What you will do
All of the data is to be set down again without alteration.

Available data
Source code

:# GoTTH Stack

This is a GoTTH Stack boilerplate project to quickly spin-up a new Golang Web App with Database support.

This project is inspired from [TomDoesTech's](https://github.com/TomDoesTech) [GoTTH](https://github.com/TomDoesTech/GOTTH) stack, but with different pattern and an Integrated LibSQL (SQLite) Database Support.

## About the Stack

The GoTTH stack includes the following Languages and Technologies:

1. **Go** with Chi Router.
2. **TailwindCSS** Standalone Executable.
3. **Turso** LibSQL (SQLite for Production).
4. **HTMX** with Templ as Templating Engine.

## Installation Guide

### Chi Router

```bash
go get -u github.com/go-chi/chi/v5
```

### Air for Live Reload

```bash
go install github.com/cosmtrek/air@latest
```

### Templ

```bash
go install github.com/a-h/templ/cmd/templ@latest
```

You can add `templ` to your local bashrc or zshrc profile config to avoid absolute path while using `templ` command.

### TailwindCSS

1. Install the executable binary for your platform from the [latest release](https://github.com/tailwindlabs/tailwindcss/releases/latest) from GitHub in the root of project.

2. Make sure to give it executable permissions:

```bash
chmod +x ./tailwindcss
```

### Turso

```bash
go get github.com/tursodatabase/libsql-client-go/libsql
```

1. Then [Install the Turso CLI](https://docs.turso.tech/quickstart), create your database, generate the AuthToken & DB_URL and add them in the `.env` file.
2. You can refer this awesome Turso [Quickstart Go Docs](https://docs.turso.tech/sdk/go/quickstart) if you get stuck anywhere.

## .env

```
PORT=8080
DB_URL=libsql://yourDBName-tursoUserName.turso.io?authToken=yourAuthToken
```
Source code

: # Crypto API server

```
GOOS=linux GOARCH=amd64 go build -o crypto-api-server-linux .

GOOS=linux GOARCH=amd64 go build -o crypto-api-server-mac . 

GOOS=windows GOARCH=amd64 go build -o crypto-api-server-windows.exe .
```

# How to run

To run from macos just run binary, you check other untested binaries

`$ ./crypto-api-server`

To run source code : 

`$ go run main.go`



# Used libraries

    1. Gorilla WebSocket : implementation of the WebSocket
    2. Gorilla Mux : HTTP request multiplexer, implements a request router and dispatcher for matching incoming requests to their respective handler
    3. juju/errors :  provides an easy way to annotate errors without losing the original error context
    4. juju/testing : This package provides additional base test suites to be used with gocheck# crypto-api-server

Output of the exercise
Source code

:# GoTTH Stack

This is a GoTTH Stack boilerplate project to quickly spin-up a new Golang Web App with Database support.

This project is inspired from [TomDoesTech's](https://github.com/TomDoesTech) [GoTTH](https://github.com/TomDoesTech/GOTTH) stack, but with different pattern and an Integrated LibSQL (SQLite) Database Support.

## About the Stack

The GoTTH stack includes the following Languages and Technologies:

1. **Go** with Chi Router.
2. **TailwindCSS** Standalone Executable.
3. **Turso** LibSQL (SQLite for Production).
4. **HTMX** with Templ as Templating Engine.

## Installation Guide

### Chi Router

```bash
go get -u github.com/go-chi/chi/v5
```

### Air for Live Reload

```bash
go install github.com/cosmtrek/air@latest
```

### Templ

```bash
go install github.com/a-h/templ/cmd/templ@latest
```

You can add `templ` to your local bashrc or zshrc profile config to avoid absolute path while using `templ` command.

### TailwindCSS

1. Install the executable binary for your platform from the [latest release](https://github.com/tailwindlabs/tailwindcss/releases/latest) from GitHub in the root of project.

2. Make sure to give it executable permissions:

```bash
chmod +x ./tailwindcss
```

### Turso

```bash
go get github.com/tursodatabase/libsql-client-go/libsql
```

1. Then [Install the Turso CLI](https://docs.turso.tech/quickstart), create your database, generate the AuthToken & DB_URL and add them in the `.env` file.
2. You can refer this awesome Turso [Quickstart Go Docs](https://docs.turso.tech/sdk/go/quickstart) if you get stuck anywhere.

## .env

```
PORT=8080
DB_URL=libsql://yourDBName-tursoUserName.turso.io?authToken=yourAuthToken
```
Source code

: # Crypto API server

```
GOOS=linux GOARCH=amd64 go build -o crypto-api-server-linux .

GOOS=linux GOARCH=amd64 go build -o crypto-api-server-mac . 

GOOS=windows GOARCH=amd64 go build -o crypto-api-server-windows.exe .
```

# How to run

To run from macos just run binary, you check other untested binaries

`$ ./crypto-api-server`

To run source code : 

`$ go run main.go`



# Used libraries

    1. Gorilla WebSocket : implementation of the WebSocket
    2. Gorilla Mux : HTTP request multiplexer, implements a request router and dispatcher for matching incoming requests to their respective handler
    3. juju/errors :  provides an easy way to annotate errors without losing the original error context
    4. juju/testing : This package provides additional base test suites to be used with gocheck# crypto-api-server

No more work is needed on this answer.